Equifax CEO Steps Down In The Wake Of Major Hack

Equifax's Board of Directors appointed current board member Mark Feidler to serve as Non-Executive Chairman.

In a statement, Smith said he was dedicated to rectifying the issues surrounding the data breach, but he concluded that the company needed new leadership at this point.

Smith has been with the company since 2005.

Rather than rallying on news of a CEO change, Equifax shares were lower by another 1.8% at $103.18 on Tuesday morning. One could also believe the company "predicted" that protective services would "mysteriously" rise in popularity.

Smith previous year earned $14.96-million in total compensation. Smith will remain as an unpaid advisor during the management transition.

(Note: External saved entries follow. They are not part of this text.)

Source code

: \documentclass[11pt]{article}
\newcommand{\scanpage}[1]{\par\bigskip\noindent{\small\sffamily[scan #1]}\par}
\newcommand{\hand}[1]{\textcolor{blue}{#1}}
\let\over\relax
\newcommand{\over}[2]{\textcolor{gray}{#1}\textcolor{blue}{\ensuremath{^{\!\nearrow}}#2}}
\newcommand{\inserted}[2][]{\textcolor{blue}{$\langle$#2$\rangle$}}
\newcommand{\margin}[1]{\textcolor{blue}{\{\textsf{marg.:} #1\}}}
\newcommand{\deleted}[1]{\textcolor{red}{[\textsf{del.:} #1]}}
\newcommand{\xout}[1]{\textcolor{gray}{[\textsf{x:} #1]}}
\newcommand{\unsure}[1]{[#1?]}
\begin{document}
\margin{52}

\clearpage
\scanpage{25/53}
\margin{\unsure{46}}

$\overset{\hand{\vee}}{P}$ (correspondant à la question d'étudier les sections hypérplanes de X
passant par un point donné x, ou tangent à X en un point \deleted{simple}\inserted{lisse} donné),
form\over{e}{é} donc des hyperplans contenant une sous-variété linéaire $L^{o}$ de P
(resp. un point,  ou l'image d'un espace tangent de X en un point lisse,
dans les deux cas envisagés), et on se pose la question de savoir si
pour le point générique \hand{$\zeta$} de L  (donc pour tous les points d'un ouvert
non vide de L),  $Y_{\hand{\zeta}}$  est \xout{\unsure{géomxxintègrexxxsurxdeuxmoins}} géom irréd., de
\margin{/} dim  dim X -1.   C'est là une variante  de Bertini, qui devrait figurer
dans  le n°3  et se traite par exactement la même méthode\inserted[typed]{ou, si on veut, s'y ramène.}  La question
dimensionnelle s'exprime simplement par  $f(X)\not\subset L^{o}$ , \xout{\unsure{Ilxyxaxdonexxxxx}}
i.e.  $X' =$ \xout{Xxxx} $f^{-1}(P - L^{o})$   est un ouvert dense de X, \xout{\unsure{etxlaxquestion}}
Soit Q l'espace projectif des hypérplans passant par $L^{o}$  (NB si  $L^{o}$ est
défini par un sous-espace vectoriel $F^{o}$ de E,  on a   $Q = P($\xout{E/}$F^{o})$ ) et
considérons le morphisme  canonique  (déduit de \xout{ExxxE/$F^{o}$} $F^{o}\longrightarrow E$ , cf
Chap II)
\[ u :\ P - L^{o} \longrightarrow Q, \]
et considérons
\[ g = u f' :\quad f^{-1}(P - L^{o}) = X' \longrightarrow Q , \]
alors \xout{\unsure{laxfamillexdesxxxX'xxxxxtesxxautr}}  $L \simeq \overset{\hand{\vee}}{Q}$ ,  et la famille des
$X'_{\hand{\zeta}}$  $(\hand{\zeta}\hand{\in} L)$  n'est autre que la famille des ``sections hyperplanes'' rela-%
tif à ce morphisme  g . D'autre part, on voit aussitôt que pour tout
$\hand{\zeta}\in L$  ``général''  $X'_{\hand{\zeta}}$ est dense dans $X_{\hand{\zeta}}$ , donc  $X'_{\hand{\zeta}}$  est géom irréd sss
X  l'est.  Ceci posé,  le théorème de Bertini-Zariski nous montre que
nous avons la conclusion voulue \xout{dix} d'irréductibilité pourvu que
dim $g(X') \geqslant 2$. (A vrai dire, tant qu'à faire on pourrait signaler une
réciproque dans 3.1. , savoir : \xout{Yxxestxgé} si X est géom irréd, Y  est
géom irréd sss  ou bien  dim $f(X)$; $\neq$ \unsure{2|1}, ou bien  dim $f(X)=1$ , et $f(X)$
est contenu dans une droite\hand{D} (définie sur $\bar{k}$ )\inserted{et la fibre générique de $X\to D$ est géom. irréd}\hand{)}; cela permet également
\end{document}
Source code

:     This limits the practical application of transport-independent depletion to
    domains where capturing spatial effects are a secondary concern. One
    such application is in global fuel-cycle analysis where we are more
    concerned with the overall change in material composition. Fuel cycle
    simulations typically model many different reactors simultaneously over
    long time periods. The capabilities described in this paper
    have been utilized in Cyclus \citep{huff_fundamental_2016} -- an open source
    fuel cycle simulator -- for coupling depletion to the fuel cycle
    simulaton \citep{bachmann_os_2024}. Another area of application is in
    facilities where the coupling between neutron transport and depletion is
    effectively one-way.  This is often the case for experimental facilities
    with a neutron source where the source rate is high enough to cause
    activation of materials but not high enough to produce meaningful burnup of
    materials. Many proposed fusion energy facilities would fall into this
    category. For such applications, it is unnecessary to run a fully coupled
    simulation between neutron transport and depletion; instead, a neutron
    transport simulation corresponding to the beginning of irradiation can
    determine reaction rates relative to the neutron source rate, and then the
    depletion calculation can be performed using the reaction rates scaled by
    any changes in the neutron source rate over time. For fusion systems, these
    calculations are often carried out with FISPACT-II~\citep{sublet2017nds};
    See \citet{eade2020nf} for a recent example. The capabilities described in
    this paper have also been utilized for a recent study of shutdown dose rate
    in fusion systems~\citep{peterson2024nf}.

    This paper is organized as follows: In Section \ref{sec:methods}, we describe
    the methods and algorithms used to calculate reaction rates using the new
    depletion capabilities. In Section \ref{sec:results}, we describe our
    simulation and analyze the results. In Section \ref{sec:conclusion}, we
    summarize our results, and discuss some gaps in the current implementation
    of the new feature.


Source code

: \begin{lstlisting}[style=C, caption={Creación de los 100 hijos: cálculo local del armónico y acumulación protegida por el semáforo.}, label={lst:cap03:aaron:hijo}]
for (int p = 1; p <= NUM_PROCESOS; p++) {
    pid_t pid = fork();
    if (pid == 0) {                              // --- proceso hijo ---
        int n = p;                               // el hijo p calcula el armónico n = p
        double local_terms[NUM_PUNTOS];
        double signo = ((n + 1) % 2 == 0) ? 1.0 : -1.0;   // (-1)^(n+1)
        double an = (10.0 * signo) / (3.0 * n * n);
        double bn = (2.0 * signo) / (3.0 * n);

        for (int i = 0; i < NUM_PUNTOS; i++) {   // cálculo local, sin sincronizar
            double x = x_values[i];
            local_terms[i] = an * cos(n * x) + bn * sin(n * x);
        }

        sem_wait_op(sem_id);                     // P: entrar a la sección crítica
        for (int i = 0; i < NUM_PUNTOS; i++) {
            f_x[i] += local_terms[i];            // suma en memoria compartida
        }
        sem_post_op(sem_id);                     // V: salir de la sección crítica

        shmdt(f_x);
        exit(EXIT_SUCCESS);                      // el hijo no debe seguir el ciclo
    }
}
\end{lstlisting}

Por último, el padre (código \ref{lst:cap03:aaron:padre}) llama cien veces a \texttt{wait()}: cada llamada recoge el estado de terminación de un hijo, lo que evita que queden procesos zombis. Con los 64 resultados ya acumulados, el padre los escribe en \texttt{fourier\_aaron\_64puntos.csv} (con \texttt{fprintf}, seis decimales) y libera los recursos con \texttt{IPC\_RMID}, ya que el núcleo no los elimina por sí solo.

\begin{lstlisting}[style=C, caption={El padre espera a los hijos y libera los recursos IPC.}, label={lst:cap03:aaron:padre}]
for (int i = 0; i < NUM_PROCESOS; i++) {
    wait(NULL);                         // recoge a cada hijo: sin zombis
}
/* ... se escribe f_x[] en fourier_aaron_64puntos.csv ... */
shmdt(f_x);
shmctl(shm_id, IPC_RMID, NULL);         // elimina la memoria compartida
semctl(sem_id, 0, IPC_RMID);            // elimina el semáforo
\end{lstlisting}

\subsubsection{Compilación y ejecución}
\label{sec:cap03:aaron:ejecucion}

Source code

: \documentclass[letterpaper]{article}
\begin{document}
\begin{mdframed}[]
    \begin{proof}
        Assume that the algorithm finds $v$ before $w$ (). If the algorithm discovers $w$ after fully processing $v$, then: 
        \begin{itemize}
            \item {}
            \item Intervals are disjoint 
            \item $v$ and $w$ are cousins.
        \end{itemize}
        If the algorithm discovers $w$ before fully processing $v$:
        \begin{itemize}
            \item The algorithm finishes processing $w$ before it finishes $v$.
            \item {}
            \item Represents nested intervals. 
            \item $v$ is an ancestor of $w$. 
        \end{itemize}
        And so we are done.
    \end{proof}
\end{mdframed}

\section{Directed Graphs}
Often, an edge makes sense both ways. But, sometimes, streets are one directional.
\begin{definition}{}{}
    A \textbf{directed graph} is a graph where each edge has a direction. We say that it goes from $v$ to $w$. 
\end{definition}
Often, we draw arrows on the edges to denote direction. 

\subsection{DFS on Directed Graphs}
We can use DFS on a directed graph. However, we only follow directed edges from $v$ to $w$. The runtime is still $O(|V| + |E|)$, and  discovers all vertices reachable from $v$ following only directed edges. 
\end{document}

The move is unsurprising given the massive public backlash regarding the data breach itself, not to mention more recent insider trading concerns with Equifax coming under fire after three high-level executives sold off part of their stock just days after the breach was discovered internally.

Smith's departure followed two other executive exits.

Appearances in front of the Senate Banking Committee can be treacherous for executives whose companies are in the eye of a political storm. An Equifax spokeswoman tells ISMG that Smith is still scheduled to go to Washington to testify.

AG Healey Signs On To Consumer Credit Protection Bill In Wake Of Equifax Breach

A U.S. House Energy and Commerce Committee spokeswoman said Smith would still testify at an October 3 hearing. "It's not real accountability if the CEO resigns without giving back a nickel in pay and without publicly answering questions", she said in a statement. "There will be consequences".

Equifax is still in the process of trying to figure out how it's going to even begin to fix the absolute disaster that it caused.

An Equifax spokeswoman said the company would continue to cooperate with lawmakers.

These missteps show a pattern of carelessness and greed amidst a data breach that will affect many Americans long into the future.

Dave Webb, Equifax's chief information officer, and chief security officer Susan Mauldin retired earlier this month.

So, What's The Next Move For Equifax? Equifax also announced that its board will implement a search for a new permanent CEO and that it will consider internal and external candidates.

The breach left its customers - who never signed up for the service in the first place - feeling helpless and vulnerable to identify theft.